Add 5-10 new cards per day in a mature SRS — this pace produces 50-100 daily reviews taking 10-15 minutes, which is sustainable indefinitely
Add 5-10 new spaced repetition cards per day when maintaining a mature system, as this moderate pace produces a daily review load of 50-100 cards taking 10-15 minutes.
Why This Is a Rule
Spaced repetition systems have a hidden cost structure that surprises most users. Each new card creates a review debt: the card will return for review approximately 7-10 times in its first month, then increasingly spaced reviews for months afterward. Adding 20 new cards today means 150-200 additional review sessions spread over the next 6 months. At scale, this debt accumulates into an unsustainable daily review load that causes system abandonment.
The 5-10 new cards per day rate is calibrated to produce a steady-state review load of 50-100 cards per day — a 10-15 minute daily session that most people can sustain indefinitely as a habit. This assumes an average retention rate of 85-90% (meaning most cards are being recalled successfully and spaced further apart). Below 5 new cards per day, the system grows slowly and may not feel worth the habit investment. Above 10, the review load escalates beyond comfortable daily practice within weeks.
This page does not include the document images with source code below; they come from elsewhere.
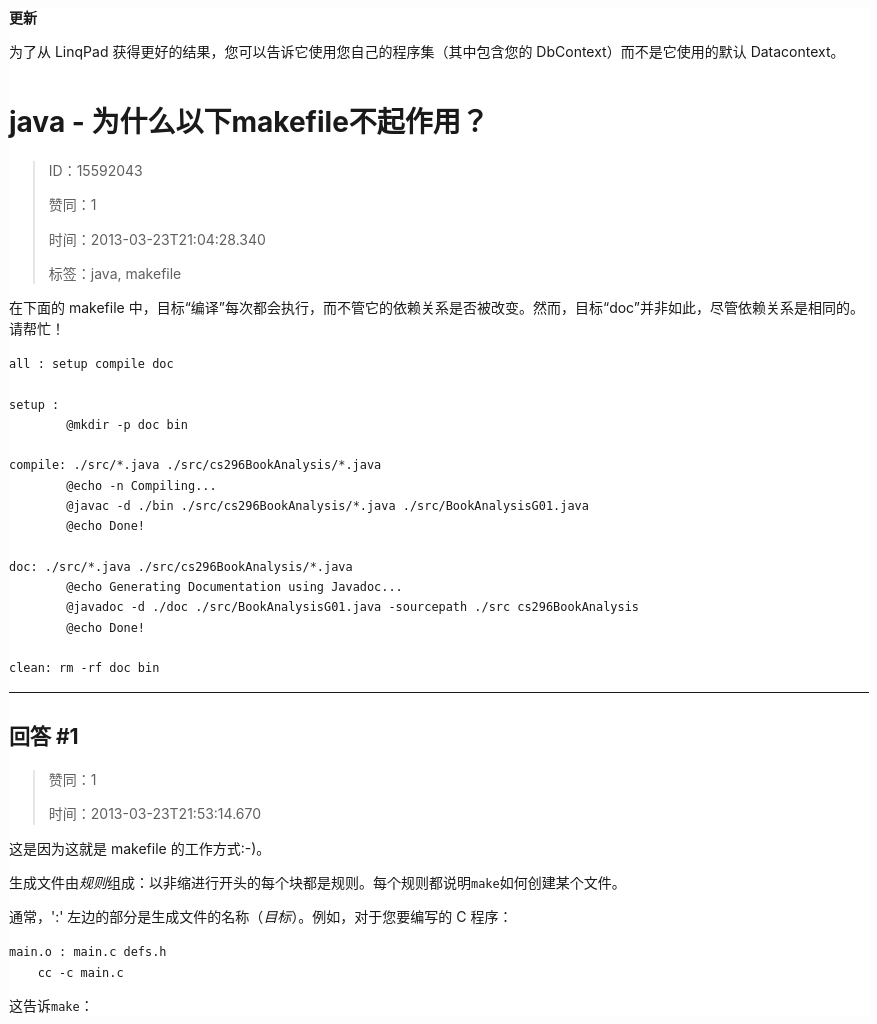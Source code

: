 **更新**

为了从 LinqPad 获得更好的结果，您可以告诉它使用您自己的程序集（其中包含您的 DbContext）而不是它使用的默认 Datacontext。

# java - 为什么以下makefile不起作用？

> ID：15592043
> 
> 赞同：1
> 
> 时间：2013-03-23T21:04:28.340
> 
> 标签：java, makefile

在下面的 makefile 中，目标“编译”每次都会执行，而不管它的依赖关系是否被改变。然而，目标“doc”并非如此，尽管依赖关系是相同的。请帮忙！

```
all : setup compile doc

setup : 
        @mkdir -p doc bin

compile: ./src/*.java ./src/cs296BookAnalysis/*.java
        @echo -n Compiling... 
        @javac -d ./bin ./src/cs296BookAnalysis/*.java ./src/BookAnalysisG01.java
        @echo Done!

doc: ./src/*.java ./src/cs296BookAnalysis/*.java
        @echo Generating Documentation using Javadoc... 
        @javadoc -d ./doc ./src/BookAnalysisG01.java -sourcepath ./src cs296BookAnalysis
        @echo Done!

clean: rm -rf doc bin 
```

* * *

## 回答 #1

> 赞同：1
> 
> 时间：2013-03-23T21:53:14.670

这是因为这就是 makefile 的工作方式:-)。

生成文件由*规则*组成：以非缩进行开头的每个块都是规则。每个规则都说明`make`如何创建某个文件。

通常，':' 左边的部分是生成文件的名称（*目标*）。例如，对于您要编写的 C 程序：

```
main.o : main.c defs.h
    cc -c main.c 
```

这告诉`make`：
Michael Nielsen's long-running Anki practice confirms this calibration: a sustainable practice requires moderate inflow balanced against the growing review obligations. The goal is a system you'll maintain for years, not a sprint you'll abandon in weeks.
When This Fires
- When establishing or maintaining a spaced repetition practice
- When daily review sessions are taking 30+ minutes (too many new cards were added)
- When deciding how many cards to create from a new learning session
- Complements One atomic fact per spaced repetition card, answer under one sentence — multi-component cards produce vague retrieval the algorithm cannot schedule (atomic cards) with the rate-limiting that keeps the system sustainable
Common Failure Mode
The enthusiasm spike: starting a new topic, creating 50 cards in one excited session, then drowning in 200+ daily reviews two weeks later. The review backlog grows until the daily session takes 45 minutes, the habit becomes aversive, and the system is abandoned entirely. A steady 5-10 per day produces the same total cards over time without the unsustainable spike.
The Protocol
(1) Set a daily new-card limit in your SRS settings: 5-10 new cards per day. Most SRS apps (Anki, RemNote) have this setting. (2) When creating cards from a learning session, create as many as you want but let the SRS meter them out at the daily rate. Excess cards queue for future days. (3) Monitor your daily review count: 50-100 reviews → sustainable, maintain pace. 100-150 reviews → borderline, reduce new cards to 5/day. 150+ reviews → unsustainable, pause new cards entirely until the backlog clears. (4) Never skip review days — each skipped day adds the skipped reviews to the next day, compounding the load. A 10-minute daily session is easier to maintain than a 40-minute session every 4 days. (5) If daily reviews consistently exceed your target, use the SRS's "suspend" or "bury" features to thin low-value cards from the deck rather than pushing through an aversive session.